2. Maatschappelijk effect

Het sociaal emotionele, -culturele en cognitieve vermogen van peuters is vergroot. Door preventie en vroeg signalering gaan minder kinderen met een ontwikkelingsachterstand naar de basisschool.

3. Gemeentelijke doelen voor het verstrekken van subsidie op voorschoolse voorzieningen

De activiteiten moeten een bijdrage leveren aan een of meerdere van onderstaande doelen:

  • i.

    Peuters nemen deel aan een voorschoolse voorziening die voldoet aan de kwaliteitscriteria van de Wet innovatie en kwaliteit kinderopvang.

  • ii.

    Peuters met een VVE indicatie volgen een VVE programma dat voldoet aan het Besluit basisvoorwaarden kwaliteit voorschoolse educatie.

  • iii.

    Het voorkomen, vroegtijdig opsporen en aanpakken van taal- en onderwijsachterstanden bij peuters.

  • iv.

    De ontwikkeling van (doelgroep)peuters wordt gestimuleerd op het gebied van taal, rekenen, motoriek en de sociaal-emotionele ontwikkeling.
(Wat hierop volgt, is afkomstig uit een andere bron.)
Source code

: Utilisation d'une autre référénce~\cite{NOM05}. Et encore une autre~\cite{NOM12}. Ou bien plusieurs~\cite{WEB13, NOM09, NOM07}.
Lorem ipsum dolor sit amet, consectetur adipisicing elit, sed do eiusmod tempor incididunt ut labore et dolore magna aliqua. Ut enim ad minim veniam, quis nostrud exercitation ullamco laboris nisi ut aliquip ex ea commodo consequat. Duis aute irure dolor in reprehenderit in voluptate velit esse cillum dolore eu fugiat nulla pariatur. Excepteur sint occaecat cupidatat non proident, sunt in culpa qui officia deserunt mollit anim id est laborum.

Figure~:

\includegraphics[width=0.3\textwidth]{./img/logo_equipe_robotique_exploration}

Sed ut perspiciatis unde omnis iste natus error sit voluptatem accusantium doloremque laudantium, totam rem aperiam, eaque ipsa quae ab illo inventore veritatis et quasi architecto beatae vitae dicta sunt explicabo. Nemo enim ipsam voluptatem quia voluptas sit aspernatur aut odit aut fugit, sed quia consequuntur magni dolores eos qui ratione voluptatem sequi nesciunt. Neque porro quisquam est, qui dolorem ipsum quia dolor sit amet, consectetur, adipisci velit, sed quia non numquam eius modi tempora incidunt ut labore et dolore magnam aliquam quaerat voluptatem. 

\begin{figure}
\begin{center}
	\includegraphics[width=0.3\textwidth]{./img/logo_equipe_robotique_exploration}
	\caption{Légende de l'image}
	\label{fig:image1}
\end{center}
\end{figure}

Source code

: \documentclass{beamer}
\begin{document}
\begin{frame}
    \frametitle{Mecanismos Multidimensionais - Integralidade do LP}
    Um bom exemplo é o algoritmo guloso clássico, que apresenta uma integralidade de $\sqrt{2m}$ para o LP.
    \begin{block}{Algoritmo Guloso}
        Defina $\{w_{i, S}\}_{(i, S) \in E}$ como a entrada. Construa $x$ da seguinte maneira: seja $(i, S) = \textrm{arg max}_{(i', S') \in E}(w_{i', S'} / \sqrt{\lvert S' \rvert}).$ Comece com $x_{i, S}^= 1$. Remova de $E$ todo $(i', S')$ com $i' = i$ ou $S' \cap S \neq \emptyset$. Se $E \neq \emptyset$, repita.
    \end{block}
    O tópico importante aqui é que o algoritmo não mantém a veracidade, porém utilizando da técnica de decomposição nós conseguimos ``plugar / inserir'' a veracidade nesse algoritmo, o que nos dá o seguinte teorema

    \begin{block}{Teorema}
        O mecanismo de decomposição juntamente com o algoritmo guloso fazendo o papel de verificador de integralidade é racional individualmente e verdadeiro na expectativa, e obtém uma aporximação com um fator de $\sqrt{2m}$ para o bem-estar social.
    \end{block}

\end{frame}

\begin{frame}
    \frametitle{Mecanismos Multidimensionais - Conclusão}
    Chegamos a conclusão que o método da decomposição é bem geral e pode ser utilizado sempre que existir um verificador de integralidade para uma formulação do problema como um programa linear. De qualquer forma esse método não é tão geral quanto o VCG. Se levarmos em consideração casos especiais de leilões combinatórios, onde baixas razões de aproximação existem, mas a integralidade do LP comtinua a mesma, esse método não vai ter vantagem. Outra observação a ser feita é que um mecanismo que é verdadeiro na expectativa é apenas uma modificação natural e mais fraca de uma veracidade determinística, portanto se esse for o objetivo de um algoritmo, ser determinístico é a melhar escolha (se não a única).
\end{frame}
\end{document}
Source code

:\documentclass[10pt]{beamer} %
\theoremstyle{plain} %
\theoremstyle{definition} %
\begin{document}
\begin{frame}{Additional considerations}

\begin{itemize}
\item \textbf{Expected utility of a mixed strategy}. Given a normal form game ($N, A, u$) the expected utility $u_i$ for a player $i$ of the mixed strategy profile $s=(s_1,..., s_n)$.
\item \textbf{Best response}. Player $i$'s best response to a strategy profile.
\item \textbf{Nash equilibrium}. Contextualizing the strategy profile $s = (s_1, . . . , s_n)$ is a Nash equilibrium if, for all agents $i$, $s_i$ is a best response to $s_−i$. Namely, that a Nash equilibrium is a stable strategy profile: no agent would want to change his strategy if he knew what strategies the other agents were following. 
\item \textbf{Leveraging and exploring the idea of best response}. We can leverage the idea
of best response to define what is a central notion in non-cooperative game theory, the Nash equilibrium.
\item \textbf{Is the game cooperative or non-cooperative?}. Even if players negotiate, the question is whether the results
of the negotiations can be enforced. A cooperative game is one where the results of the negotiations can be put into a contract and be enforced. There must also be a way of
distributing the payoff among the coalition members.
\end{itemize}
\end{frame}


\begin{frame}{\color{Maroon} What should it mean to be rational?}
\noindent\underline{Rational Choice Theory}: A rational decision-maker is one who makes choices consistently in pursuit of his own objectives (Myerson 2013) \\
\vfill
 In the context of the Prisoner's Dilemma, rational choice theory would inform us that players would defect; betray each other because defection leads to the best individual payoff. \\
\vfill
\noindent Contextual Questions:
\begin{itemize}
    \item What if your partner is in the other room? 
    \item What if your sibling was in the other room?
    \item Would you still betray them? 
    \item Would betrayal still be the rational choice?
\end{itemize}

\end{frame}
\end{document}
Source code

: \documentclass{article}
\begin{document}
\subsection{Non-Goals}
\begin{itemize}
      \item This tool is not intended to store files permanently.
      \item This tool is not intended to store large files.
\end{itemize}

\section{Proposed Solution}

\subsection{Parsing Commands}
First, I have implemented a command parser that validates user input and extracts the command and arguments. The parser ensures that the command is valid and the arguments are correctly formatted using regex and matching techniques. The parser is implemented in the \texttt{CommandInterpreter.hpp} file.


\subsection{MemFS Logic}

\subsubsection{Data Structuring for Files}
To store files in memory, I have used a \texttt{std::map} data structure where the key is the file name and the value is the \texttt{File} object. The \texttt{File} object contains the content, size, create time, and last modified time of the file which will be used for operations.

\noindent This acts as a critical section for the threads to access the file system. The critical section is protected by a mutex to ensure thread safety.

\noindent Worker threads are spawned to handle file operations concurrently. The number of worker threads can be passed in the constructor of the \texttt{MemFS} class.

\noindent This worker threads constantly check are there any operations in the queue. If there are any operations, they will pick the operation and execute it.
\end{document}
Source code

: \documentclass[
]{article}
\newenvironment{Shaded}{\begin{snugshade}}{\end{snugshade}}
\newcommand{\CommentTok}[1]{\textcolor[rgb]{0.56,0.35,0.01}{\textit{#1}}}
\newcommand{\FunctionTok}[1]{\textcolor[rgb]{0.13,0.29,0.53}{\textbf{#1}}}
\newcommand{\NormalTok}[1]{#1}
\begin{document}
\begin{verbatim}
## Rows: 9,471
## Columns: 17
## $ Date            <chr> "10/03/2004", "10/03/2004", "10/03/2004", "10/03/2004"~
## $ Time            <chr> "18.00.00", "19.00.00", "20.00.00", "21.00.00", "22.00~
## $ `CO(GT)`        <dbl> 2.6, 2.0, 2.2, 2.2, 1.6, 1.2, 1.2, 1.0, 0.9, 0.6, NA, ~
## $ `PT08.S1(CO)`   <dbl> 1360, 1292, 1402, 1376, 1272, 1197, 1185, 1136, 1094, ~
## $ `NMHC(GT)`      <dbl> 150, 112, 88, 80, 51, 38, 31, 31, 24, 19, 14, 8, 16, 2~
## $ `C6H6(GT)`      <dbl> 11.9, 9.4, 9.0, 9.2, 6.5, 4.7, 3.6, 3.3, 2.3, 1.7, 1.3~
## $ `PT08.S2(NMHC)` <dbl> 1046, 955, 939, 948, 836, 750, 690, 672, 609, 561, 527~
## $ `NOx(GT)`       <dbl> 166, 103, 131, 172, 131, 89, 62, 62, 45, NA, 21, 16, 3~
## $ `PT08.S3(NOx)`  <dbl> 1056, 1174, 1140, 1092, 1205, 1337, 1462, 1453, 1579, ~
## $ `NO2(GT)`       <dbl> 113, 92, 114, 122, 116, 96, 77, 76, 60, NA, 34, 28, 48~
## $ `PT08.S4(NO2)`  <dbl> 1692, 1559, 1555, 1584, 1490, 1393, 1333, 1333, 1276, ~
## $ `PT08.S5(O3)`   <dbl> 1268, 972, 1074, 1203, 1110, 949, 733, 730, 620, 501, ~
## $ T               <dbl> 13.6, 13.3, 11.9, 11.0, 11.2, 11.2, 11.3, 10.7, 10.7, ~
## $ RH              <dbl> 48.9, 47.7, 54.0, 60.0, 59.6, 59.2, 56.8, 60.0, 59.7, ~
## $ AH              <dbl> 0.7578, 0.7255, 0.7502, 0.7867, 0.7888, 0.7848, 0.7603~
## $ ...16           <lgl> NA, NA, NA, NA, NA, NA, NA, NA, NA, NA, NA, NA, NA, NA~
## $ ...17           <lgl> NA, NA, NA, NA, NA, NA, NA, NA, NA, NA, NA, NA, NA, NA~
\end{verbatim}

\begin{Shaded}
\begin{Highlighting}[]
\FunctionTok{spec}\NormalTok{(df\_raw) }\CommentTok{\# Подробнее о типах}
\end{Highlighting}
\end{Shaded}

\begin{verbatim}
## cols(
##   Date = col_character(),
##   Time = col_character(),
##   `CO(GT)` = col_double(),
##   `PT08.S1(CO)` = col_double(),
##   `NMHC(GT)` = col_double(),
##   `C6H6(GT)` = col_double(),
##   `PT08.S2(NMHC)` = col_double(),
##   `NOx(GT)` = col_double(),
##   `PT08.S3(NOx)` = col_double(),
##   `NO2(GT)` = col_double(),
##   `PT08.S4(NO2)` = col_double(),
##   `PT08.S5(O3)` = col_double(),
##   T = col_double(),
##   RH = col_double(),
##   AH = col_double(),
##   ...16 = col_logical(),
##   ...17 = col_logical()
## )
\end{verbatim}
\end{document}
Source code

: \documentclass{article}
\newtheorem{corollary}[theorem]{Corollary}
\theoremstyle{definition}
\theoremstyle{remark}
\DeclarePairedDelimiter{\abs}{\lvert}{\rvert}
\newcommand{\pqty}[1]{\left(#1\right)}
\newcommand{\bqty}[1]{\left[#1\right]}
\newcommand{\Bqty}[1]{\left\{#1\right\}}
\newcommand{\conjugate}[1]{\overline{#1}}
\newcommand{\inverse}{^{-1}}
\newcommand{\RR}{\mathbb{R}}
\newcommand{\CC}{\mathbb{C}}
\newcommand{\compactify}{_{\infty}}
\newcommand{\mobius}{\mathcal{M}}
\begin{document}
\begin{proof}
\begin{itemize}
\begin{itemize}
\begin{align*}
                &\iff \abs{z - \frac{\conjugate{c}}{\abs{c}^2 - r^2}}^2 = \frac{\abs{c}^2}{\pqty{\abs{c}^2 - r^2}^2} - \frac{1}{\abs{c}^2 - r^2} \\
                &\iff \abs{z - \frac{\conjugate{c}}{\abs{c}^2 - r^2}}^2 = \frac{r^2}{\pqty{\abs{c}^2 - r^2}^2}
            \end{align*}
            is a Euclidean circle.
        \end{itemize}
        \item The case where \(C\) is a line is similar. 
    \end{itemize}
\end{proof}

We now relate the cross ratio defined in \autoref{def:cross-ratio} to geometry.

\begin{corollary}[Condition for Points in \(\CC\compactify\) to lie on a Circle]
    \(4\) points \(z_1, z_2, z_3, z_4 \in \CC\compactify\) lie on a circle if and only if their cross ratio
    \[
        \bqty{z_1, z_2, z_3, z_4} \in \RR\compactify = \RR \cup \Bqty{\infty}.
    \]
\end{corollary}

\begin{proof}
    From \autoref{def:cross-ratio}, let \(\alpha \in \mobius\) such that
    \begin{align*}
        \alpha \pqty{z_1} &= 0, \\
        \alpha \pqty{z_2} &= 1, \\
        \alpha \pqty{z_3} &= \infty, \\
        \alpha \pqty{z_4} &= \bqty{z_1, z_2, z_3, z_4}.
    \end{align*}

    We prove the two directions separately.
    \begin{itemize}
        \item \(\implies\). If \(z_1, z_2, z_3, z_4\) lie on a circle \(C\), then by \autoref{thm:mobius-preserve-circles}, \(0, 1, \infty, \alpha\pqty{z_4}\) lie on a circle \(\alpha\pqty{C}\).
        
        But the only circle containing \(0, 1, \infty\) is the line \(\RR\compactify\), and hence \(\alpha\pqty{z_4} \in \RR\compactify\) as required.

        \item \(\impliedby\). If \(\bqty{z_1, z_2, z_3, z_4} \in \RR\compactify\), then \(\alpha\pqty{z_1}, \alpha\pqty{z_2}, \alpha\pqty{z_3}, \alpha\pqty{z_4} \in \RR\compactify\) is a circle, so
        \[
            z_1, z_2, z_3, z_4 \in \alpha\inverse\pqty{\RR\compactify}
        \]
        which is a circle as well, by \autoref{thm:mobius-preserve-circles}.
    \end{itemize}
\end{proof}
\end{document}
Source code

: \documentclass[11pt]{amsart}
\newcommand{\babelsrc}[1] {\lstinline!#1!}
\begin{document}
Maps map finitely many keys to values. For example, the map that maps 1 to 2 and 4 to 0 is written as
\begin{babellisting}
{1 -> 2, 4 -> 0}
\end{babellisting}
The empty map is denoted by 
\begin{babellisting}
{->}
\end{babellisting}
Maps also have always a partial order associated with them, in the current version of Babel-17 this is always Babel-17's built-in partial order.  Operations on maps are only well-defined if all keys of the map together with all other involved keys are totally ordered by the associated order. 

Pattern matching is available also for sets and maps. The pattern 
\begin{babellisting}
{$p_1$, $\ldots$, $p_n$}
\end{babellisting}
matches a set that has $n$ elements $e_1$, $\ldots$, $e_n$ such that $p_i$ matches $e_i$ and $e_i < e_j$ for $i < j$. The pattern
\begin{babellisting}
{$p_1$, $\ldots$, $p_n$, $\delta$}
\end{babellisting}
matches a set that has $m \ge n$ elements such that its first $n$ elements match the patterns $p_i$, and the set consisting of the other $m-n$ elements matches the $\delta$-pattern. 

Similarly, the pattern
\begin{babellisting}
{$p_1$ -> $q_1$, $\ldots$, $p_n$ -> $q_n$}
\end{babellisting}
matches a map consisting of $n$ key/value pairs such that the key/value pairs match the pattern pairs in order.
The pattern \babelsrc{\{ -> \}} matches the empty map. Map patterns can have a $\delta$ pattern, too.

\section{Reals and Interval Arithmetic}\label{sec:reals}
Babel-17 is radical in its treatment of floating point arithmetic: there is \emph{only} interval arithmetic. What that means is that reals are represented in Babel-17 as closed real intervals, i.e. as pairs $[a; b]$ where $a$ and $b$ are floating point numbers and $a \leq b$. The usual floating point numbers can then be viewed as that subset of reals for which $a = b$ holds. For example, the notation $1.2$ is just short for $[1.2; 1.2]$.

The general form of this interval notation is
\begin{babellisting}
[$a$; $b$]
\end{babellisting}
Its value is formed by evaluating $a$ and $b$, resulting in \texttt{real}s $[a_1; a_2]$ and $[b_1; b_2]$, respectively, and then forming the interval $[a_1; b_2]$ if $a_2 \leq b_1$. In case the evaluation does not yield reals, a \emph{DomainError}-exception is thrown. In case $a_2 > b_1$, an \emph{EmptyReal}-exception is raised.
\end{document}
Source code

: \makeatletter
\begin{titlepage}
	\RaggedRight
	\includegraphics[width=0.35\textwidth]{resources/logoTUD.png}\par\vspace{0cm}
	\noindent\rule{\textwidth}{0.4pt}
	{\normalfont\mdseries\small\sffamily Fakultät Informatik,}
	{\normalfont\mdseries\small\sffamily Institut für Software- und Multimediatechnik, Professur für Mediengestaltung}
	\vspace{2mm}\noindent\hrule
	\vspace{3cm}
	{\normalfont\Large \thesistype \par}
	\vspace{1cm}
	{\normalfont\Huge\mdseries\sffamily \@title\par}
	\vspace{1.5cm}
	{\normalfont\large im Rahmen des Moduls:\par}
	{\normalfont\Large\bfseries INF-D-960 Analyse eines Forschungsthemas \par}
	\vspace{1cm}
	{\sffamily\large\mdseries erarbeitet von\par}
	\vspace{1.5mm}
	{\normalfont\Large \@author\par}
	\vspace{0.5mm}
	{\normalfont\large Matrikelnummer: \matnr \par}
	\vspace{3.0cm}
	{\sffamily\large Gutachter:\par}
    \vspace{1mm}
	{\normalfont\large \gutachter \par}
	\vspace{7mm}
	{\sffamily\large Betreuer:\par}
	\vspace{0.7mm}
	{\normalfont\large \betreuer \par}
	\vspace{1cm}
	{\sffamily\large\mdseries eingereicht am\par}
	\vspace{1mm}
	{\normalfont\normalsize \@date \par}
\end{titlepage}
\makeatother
Hierdoor wordt de kans vergroot op een start in het onderwijs zonder een achterstand.

  • v.

    Het behouden van voorschoolse voorzieningen in de kernen.

4. Subsidiabele activiteiten

 

4.1 Categorie peuteropvang

  • a.

    Een aanbod aan peuters van ouders aantoonbaar zonder recht op kinderopvangtoeslag- waarbij de gemeente maximaal 8 uur per week subsidieert.

  • b.

    Een aanbod aan doelgroep peuters van zowel ouders zonder recht op kinderopvangtoeslag als ouders met recht op kinderopvangtoeslag – waarbij de gemeente maximaal 16 uur per week subsidieert.

  • c.

    De verleende subsidie kan ingezet worden om een peuter die maximaal 3 weken voor de vakantie vier jaar wordt, tot aan de vakantie te laten overbruggen om continuïteit te waarborgen voor het kind.

  • d.

    De verleende subsidie kan bij uitzondering en deels ingezet worden om een peuter na zijn/haar vierde verjaardag langer op de peuteropvang te laten verblijven. Hierbij gelden de volgende uitgangspunten:

    • i.

      Er is geen sprake van kinderopvangtoeslag (deze loopt door tot het kind start in het basisonderwijs).

    • ii.

      Er is sprake van een speciale zorgbehoefte waardoor het kind nog niet kan starten op het primair onderwijs. De zorgbehoefte is door een professional in beeld gebracht.

    • iii.

      De mogelijkheid voor inzet van een Sociaal Medische Indicatie Kinderopvang wordt in kaart gebracht.

    • iv.

      De onderwijsinstelling heeft een zorgplicht voor aangemelde kinderen.

    • v.

      De peuteropvang maakt samen met ouders, school en andere betrokken professionals een plan rondom het kind.

    • vi.

      De gemeente wordt betrokken bij het gebruik maken van deze uitzondering, waarbij er samen gekeken wordt naar de mogelijkheden in het budget.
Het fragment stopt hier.